Ibrahim bukanlah Sigmund Freud yang menganggap mimpi hanyalah tampilan (citra visual) yang menyembul akibat dorongan alam bawah sadar dari struktur kesadaran manusia. Juga bukan Ujang Busthomi yang mungkin akan menganggap mimpi tersebut hanyalah gangguan dari setan belek.
Nabi Ibrahim dan Ismail tak perlu menafsiri tanda dalam mimpi tersebut. Ia seperti cahaya yang menerangi mereka.
Seorang Nabi, kata al-Farabi, adalah orang yang memiliki intuisi dan imajinasi yang sangat kuat di luar rata-rata manusia biasa, sehingga mampu berkomunikasi langsung dengan “akal aktif” (aql al-faal) —– Jibril AS.
Inilah kenapa orang seperti Sigmud Freud atau pun Ujang Busthomi takkan mampu membaca mimpi Ibrahim. Daya imajinasi dan kekuatan intuisi mereka masih berada di tingkat awam.
Sama seperti pikiran awam pasti gagal paham memahami keinginan Ibrahim menyembelih anaknya dan juga keputusannya meninggalkan anak dan istrinya di sebuah lembah tak bertuan [sekarang Makkah].

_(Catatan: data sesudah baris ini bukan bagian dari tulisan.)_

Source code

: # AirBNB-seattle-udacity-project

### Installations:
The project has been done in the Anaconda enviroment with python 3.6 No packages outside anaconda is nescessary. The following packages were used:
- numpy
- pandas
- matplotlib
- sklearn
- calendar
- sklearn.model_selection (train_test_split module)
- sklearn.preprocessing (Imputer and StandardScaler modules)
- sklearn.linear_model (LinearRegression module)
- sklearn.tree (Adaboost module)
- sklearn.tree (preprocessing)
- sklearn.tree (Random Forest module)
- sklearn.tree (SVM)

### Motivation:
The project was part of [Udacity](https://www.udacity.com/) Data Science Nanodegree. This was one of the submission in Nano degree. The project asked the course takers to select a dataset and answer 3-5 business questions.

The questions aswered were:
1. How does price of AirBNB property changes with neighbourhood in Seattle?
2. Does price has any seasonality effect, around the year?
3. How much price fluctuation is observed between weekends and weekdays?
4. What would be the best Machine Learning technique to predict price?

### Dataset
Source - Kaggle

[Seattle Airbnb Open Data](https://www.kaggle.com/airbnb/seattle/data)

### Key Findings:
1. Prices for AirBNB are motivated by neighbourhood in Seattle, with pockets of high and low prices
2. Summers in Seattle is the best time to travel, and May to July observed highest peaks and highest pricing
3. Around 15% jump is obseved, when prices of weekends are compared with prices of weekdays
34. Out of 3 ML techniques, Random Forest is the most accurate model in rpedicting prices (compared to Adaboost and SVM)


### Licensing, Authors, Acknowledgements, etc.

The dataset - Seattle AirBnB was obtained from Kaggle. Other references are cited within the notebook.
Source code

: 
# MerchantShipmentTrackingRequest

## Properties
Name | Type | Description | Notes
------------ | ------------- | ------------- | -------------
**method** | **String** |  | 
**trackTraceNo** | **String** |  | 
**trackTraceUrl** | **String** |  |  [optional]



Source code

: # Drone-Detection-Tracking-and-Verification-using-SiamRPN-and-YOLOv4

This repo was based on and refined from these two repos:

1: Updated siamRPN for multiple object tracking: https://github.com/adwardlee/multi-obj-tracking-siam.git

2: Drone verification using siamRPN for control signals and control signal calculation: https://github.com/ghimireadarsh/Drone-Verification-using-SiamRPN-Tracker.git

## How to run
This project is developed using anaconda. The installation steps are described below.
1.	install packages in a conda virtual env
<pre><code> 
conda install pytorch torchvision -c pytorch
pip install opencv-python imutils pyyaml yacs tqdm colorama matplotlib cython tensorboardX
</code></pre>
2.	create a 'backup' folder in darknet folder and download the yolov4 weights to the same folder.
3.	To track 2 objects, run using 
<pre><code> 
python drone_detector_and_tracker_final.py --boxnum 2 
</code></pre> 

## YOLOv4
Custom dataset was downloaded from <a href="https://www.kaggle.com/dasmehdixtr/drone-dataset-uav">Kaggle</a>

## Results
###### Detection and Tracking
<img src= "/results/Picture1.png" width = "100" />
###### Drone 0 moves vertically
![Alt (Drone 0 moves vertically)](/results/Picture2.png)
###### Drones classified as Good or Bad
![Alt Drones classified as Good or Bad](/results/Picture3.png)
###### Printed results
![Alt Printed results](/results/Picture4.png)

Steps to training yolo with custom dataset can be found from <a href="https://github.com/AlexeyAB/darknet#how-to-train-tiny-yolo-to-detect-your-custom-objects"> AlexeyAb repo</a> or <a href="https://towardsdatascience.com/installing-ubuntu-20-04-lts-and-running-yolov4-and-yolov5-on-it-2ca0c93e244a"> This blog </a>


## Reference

Namun, kisah Ibrahim meninggalkan sebuah pesan penting: cinta butuh pengorbanan. Bertahun-tahun Ibrahim merindukan hadirnya seorang anak. Namun, begitu ia lahir, Ibrahim diuji utk membunuh cintanya. Ia pasrah, sabar, dan ikhlas menerima takdirnya sendiri. Allah SWT mengganti cintannya dengan menjadikannya sebagai kekasihNya (kholiluhu).
Cinta butuh pengorbanan, termasuk mengorbankan cinta itu sendiri. Tragis memang. Namun, begitulah cinta.